La toile « L’obsession du pêcheur » laisse se tracer, sur une surface aux transparences de café, un hybride mi-homme mi-poissons. Il se présente à nous, avec dévoilement et accessibilité. Il ne semble pas craindre le regard, il l’accueille, le réclame. Il s’accomplit par la vision du visiteur qui contemple l’individu peu commun ; alors qu’il semble se figer, dans ce moment subtil de partage du soi, son visage marin se fractionne en un banc mouvant de poissons.

Cette multitude aquatique brise l’immobilisme de l’échange intime et insère une direction à ce qui était stable et paisible. Les créatures des mers sont représentées de profil ; elles s’incarnent par la transition et le mouvement. Bien que le corps semble trouver sa plénitude par le figement, la tête, siège de nos pensées, se veut multiple, animale et insaisissable.

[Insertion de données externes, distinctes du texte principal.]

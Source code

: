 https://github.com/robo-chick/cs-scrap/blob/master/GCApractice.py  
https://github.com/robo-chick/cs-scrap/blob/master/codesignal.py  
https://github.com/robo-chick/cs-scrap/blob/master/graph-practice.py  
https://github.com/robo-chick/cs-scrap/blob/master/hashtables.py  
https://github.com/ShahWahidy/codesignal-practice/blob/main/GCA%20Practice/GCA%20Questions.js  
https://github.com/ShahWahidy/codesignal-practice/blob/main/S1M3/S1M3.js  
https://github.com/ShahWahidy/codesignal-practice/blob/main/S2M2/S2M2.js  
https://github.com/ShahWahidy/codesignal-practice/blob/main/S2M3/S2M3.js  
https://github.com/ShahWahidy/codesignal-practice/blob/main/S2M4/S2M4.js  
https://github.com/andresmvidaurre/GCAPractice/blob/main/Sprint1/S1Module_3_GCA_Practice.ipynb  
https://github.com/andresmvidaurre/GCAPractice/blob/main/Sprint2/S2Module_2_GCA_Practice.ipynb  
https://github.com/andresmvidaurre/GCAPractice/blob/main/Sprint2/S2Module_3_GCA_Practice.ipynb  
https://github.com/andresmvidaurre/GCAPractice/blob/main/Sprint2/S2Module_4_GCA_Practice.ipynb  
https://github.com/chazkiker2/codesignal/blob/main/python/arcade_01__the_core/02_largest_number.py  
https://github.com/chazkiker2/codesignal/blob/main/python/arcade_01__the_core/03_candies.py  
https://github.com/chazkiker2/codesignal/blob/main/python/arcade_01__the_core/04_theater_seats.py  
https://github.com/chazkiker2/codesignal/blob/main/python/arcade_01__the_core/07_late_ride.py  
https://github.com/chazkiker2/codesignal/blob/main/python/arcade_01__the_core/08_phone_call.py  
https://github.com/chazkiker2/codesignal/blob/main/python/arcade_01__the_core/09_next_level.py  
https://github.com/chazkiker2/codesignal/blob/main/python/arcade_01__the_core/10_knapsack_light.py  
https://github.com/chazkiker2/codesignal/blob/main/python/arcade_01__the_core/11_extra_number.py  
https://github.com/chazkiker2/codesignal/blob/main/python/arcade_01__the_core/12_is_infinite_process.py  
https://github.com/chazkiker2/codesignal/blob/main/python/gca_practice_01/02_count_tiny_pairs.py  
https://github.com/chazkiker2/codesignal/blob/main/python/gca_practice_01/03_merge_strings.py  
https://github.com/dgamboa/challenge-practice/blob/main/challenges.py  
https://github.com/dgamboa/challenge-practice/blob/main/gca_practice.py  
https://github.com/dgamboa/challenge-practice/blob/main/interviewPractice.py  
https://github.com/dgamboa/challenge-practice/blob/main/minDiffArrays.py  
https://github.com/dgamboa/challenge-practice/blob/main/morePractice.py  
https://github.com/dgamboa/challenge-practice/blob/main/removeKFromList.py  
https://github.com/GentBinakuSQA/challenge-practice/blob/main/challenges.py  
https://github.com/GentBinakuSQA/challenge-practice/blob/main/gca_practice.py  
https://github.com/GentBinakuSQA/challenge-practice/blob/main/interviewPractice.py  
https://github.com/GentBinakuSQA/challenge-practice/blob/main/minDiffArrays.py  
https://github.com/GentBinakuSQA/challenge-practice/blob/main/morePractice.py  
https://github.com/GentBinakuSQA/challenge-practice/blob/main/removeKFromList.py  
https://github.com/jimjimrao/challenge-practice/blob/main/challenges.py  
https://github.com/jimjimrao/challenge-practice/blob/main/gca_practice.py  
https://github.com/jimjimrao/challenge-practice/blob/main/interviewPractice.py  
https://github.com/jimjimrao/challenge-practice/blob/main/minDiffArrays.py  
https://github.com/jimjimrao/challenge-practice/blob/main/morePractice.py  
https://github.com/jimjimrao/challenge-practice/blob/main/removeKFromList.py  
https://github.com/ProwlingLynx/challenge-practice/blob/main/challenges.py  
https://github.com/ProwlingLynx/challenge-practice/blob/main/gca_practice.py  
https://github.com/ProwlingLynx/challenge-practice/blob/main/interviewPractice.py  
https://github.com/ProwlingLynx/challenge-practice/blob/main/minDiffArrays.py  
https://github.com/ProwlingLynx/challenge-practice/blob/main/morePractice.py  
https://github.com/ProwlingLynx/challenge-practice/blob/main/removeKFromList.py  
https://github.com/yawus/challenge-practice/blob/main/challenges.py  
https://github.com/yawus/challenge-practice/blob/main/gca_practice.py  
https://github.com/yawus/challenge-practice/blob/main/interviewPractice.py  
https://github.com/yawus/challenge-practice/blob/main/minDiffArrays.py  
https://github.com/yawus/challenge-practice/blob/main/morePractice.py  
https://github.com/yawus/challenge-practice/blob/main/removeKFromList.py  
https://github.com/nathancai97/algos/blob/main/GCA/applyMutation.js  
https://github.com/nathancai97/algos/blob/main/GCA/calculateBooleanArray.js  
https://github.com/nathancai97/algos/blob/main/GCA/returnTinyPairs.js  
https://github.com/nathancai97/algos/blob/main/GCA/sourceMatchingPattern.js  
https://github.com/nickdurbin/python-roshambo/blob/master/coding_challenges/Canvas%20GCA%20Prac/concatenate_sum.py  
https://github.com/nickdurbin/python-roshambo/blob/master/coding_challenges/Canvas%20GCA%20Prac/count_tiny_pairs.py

La figure du poisson n’est pas dénuée d’une certaine complexité. Il est issu de la mer, lieu grouillant de vie mais aussi de dangers, où se côtoient à la fois clarté et flou ; la fascination océanique semble si adaptée aux méandres de notre esprit. Nous nous surprenons à trouver familier ce monde de l’étrange et de l’inaccessible.

Et que dire du titre de l’œuvre, « L’obsession du pêcheur » ? Si l’être représenté est bien un pêcheur, qu’en est-il de ce banc de poissons ? L’obsession semble se confondre avec l’identité de celui qui la poursuit. Elle est à la fois sinistre, car l’obsession va souvent de pair avec ce qui nous manque avec violence ; mais elle est aussi source d’essence pour celui qui a dédié sa vie à cette dernière. Que devons-nous voir dans les yeux tantôt creux, tantôt brillants de l’hybride abyssal ? Sans doute la pluralité de l’être, oscillant entre conscient et caché, vitalité et au-delà, solitude et altérité.

Est-ce qu’esprit et matière se repoussent dans cette œuvre ? Il serait possible de le croire. En effet, tout s’oppose dans ces lieux aux natures différentes. Mais peut-être qu’est-ce la reconnaissance de nos mosaïques spirituelles qui nous permet de dévoiler notre propre singularité. Ces deux pôles ne s’opposent peut-être pas, mais se compléteraient ; l’exploration de nos flous permettrait de mieux cerner nos intérieurs.

L’individu est représenté dans ce qui semble être un espace clos de faible profondeur. Le corps est ainsi piégé dans ce volume sans issue, sans fenêtre sur une altérité. Mais pourtant, il s’épanouit dans toute sa majesté. Le banc de poissons semble épouser le courant de la pensée ; il s’échappe du cadre, tout en ne nous dévoilant pas tout ce qui recèle dans cette multitude.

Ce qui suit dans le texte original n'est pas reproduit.